1)Isolation of matured hepatocytes and small hepatocytes
Liver tissues digested by collagenase were filtrated and centrifuged at 50xg. As a result, matured hepatocytes were precipitated, however, small hepatocytes located in the supernatant fraction.
Result ; Small hepatocytes that could grow for more than 3 months were obtained which produced alpha1 anti-trypsin continuously.
2)Optimal ingredients of cryopreservative solution for isolated human hepatocytes
Various type of cryopreservatice solution including ; a)Cell banker, b)10%DMSO+UW, c)10%DMSO+10%FBS+UW, d)10%DMSO+FBS, e)UW were compared.

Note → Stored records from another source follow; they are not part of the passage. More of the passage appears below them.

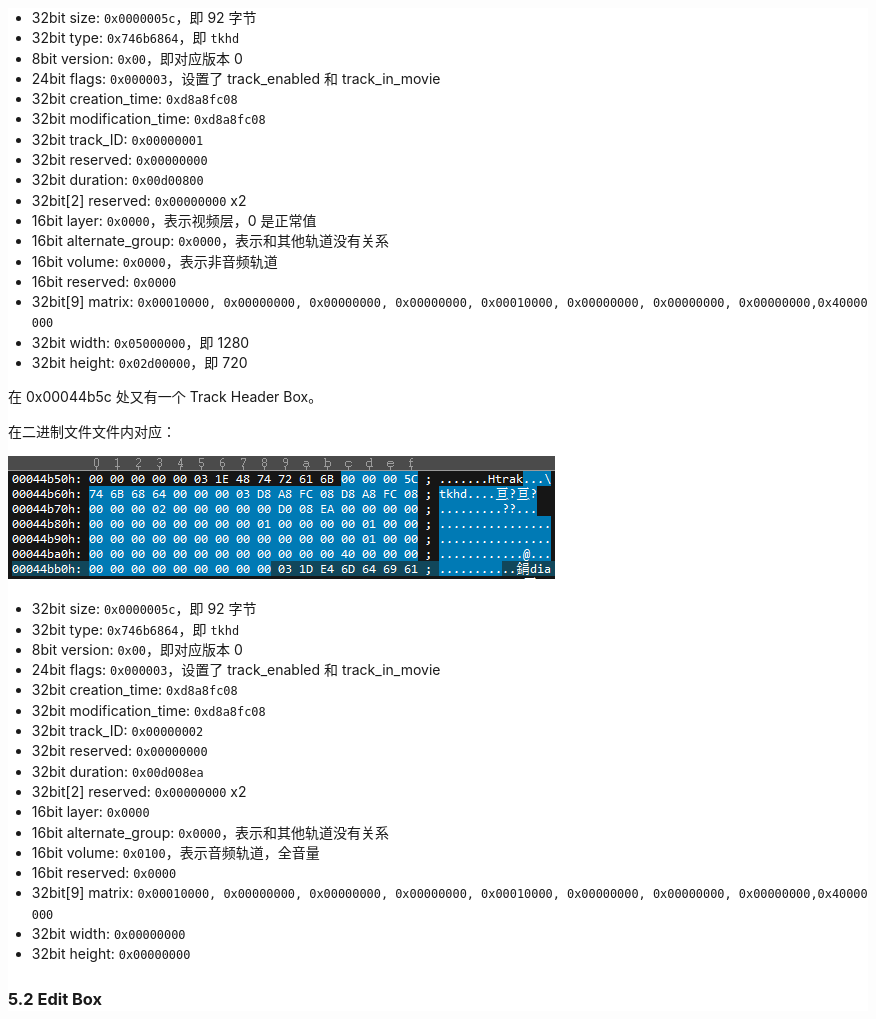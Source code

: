 - 32bit size: `0x0000005c`，即 92 字节
- 32bit type: `0x746b6864`，即 `tkhd`
- 8bit version: `0x00`，即对应版本 0
- 24bit flags: `0x000003`，设置了 track_enabled 和 track_in_movie
- 32bit creation_time: `0xd8a8fc08`
- 32bit modification_time: `0xd8a8fc08`
- 32bit track_ID: `0x00000001`
- 32bit reserved: `0x00000000`
- 32bit duration: `0x00d00800`
- 32bit[2] reserved: `0x00000000` x2
- 16bit layer: `0x0000`，表示视频层，0 是正常值
- 16bit alternate_group: `0x0000`，表示和其他轨道没有关系
- 16bit volume: `0x0000`，表示非音频轨道
- 16bit reserved: `0x0000`
- 32bit[9] matrix: `0x00010000, 0x00000000, 0x00000000, 0x00000000, 0x00010000, 0x00000000, 0x00000000, 0x00000000,0x40000000`
- 32bit width: `0x05000000`，即 1280
- 32bit height: `0x02d00000`，即 720

在 0x00044b5c 处又有一个 Track Header Box。

在二进制文件文件内对应：

![tkhd box2](ref/tkhd-box2.png)

- 32bit size: `0x0000005c`，即 92 字节
- 32bit type: `0x746b6864`，即 `tkhd`
- 8bit version: `0x00`，即对应版本 0
- 24bit flags: `0x000003`，设置了 track_enabled 和 track_in_movie
- 32bit creation_time: `0xd8a8fc08`
- 32bit modification_time: `0xd8a8fc08`
- 32bit track_ID: `0x00000002`
- 32bit reserved: `0x00000000`
- 32bit duration: `0x00d008ea`
- 32bit[2] reserved: `0x00000000` x2
- 16bit layer: `0x0000`
- 16bit alternate_group: `0x0000`，表示和其他轨道没有关系
- 16bit volume: `0x0100`，表示音频轨道，全音量
- 16bit reserved: `0x0000`
- 32bit[9] matrix: `0x00010000, 0x00000000, 0x00000000, 0x00000000, 0x00010000, 0x00000000, 0x00000000, 0x00000000,0x40000000`
- 32bit width: `0x00000000`
- 32bit height: `0x00000000`

### 5.2 Edit Box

Results ; The highest viability (60%) of freezing and thawing hepatocytes were observed in 10%DMSO+UW group. However these freeze-thawed hepatocytes tended to lose adhesive capacity to the cell culture dishes, suggesting that the integrities of these cellular membranes were deteriorated.
3)HVJ-envelope vector mediated gene transfer into hepatocytes
We initially investigated the efficacy of the conventional HVJ-liposome for gene transfer into hepatocytes in both rats and pigs. Based on these results, we analyzed the transfection efficiencies of HVJ-envelope vector into the hepatocytes by using LacZ and luciferase reporter genes. Also histological and biochemical examination of these transfected organs in the animals were performed.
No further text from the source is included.